**WHAT TO DO:**
The required output is the whole listing below, unchanged.

**DATA FOR THIS EXERCISE:**
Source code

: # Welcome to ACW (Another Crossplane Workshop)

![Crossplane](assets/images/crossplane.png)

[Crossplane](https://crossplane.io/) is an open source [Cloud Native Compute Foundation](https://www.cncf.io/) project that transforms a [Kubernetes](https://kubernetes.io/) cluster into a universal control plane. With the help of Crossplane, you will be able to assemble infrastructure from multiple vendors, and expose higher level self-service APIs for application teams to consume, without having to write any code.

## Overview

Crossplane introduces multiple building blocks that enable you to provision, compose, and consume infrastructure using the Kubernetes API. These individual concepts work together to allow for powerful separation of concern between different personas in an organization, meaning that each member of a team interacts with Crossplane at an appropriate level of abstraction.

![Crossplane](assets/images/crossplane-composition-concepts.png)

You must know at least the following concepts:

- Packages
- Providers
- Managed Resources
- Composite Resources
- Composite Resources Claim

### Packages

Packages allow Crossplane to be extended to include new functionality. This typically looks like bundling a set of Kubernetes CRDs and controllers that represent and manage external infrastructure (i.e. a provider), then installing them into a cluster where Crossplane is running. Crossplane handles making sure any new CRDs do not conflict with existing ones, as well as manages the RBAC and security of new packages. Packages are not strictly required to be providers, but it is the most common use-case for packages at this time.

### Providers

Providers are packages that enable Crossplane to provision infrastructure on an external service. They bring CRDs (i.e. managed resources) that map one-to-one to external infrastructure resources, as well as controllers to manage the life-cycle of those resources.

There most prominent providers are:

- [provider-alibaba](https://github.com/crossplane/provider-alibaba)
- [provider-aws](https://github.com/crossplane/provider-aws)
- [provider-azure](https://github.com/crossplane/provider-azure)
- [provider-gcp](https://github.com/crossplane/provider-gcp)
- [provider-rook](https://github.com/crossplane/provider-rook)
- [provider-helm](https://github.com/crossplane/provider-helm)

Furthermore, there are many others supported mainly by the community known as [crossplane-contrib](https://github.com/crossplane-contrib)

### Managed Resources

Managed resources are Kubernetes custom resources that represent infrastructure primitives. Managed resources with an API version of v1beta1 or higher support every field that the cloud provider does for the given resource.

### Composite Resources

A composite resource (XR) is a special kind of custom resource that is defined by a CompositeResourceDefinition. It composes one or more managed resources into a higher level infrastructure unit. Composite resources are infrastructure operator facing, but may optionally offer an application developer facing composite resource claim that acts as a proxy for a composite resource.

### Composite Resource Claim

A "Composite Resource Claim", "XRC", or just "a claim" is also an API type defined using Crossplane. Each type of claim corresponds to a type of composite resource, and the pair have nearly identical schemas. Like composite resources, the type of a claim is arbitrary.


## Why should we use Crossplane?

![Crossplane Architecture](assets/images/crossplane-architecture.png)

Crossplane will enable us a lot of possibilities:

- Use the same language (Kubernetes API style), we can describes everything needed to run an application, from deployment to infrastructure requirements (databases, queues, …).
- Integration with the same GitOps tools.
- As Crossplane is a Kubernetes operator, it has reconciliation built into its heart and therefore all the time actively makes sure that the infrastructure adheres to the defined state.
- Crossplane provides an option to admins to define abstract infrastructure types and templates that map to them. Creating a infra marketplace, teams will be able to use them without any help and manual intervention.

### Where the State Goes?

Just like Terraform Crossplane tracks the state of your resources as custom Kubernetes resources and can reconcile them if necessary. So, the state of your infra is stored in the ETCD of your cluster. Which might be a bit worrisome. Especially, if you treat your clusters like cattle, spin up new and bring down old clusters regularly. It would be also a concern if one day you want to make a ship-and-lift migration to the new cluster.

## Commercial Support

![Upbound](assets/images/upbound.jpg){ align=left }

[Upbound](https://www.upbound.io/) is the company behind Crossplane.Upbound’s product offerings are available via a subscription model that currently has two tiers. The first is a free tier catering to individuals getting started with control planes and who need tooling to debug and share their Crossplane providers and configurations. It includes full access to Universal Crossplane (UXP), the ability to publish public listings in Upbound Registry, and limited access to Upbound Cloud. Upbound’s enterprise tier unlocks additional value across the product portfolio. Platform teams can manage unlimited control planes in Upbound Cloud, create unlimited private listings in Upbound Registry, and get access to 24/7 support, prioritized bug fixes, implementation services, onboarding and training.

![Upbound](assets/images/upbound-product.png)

**RESPONSE BOX:**
Source code

: # Welcome to ACW (Another Crossplane Workshop)

![Crossplane](assets/images/crossplane.png)

[Crossplane](https://crossplane.io/) is an open source [Cloud Native Compute Foundation](https://www.cncf.io/) project that transforms a [Kubernetes](https://kubernetes.io/) cluster into a universal control plane. With the help of Crossplane, you will be able to assemble infrastructure from multiple vendors, and expose higher level self-service APIs for application teams to consume, without having to write any code.

## Overview

Crossplane introduces multiple building blocks that enable you to provision, compose, and consume infrastructure using the Kubernetes API. These individual concepts work together to allow for powerful separation of concern between different personas in an organization, meaning that each member of a team interacts with Crossplane at an appropriate level of abstraction.

![Crossplane](assets/images/crossplane-composition-concepts.png)

You must know at least the following concepts:

- Packages
- Providers
- Managed Resources
- Composite Resources
- Composite Resources Claim

### Packages

Packages allow Crossplane to be extended to include new functionality. This typically looks like bundling a set of Kubernetes CRDs and controllers that represent and manage external infrastructure (i.e. a provider), then installing them into a cluster where Crossplane is running. Crossplane handles making sure any new CRDs do not conflict with existing ones, as well as manages the RBAC and security of new packages. Packages are not strictly required to be providers, but it is the most common use-case for packages at this time.

### Providers

Providers are packages that enable Crossplane to provision infrastructure on an external service. They bring CRDs (i.e. managed resources) that map one-to-one to external infrastructure resources, as well as controllers to manage the life-cycle of those resources.

There most prominent providers are:

- [provider-alibaba](https://github.com/crossplane/provider-alibaba)
- [provider-aws](https://github.com/crossplane/provider-aws)
- [provider-azure](https://github.com/crossplane/provider-azure)
- [provider-gcp](https://github.com/crossplane/provider-gcp)
- [provider-rook](https://github.com/crossplane/provider-rook)
- [provider-helm](https://github.com/crossplane/provider-helm)

Furthermore, there are many others supported mainly by the community known as [crossplane-contrib](https://github.com/crossplane-contrib)

### Managed Resources

Managed resources are Kubernetes custom resources that represent infrastructure primitives. Managed resources with an API version of v1beta1 or higher support every field that the cloud provider does for the given resource.

### Composite Resources

A composite resource (XR) is a special kind of custom resource that is defined by a CompositeResourceDefinition. It composes one or more managed resources into a higher level infrastructure unit. Composite resources are infrastructure operator facing, but may optionally offer an application developer facing composite resource claim that acts as a proxy for a composite resource.

### Composite Resource Claim

A "Composite Resource Claim", "XRC", or just "a claim" is also an API type defined using Crossplane. Each type of claim corresponds to a type of composite resource, and the pair have nearly identical schemas. Like composite resources, the type of a claim is arbitrary.


## Why should we use Crossplane?

![Crossplane Architecture](assets/images/crossplane-architecture.png)

Crossplane will enable us a lot of possibilities:

- Use the same language (Kubernetes API style), we can describes everything needed to run an application, from deployment to infrastructure requirements (databases, queues, …).
- Integration with the same GitOps tools.
- As Crossplane is a Kubernetes operator, it has reconciliation built into its heart and therefore all the time actively makes sure that the infrastructure adheres to the defined state.
- Crossplane provides an option to admins to define abstract infrastructure types and templates that map to them. Creating a infra marketplace, teams will be able to use them without any help and manual intervention.

### Where the State Goes?

Just like Terraform Crossplane tracks the state of your resources as custom Kubernetes resources and can reconcile them if necessary. So, the state of your infra is stored in the ETCD of your cluster. Which might be a bit worrisome. Especially, if you treat your clusters like cattle, spin up new and bring down old clusters regularly. It would be also a concern if one day you want to make a ship-and-lift migration to the new cluster.

## Commercial Support

![Upbound](assets/images/upbound.jpg){ align=left }

[Upbound](https://www.upbound.io/) is the company behind Crossplane.Upbound’s product offerings are available via a subscription model that currently has two tiers. The first is a free tier catering to individuals getting started with control planes and who need tooling to debug and share their Crossplane providers and configurations. It includes full access to Universal Crossplane (UXP), the ability to publish public listings in Upbound Registry, and limited access to Upbound Cloud. Upbound’s enterprise tier unlocks additional value across the product portfolio. Platform teams can manage unlimited control planes in Upbound Cloud, create unlimited private listings in Upbound Registry, and get access to 24/7 support, prioritized bug fixes, implementation services, onboarding and training.

![Upbound](assets/images/upbound-product.png)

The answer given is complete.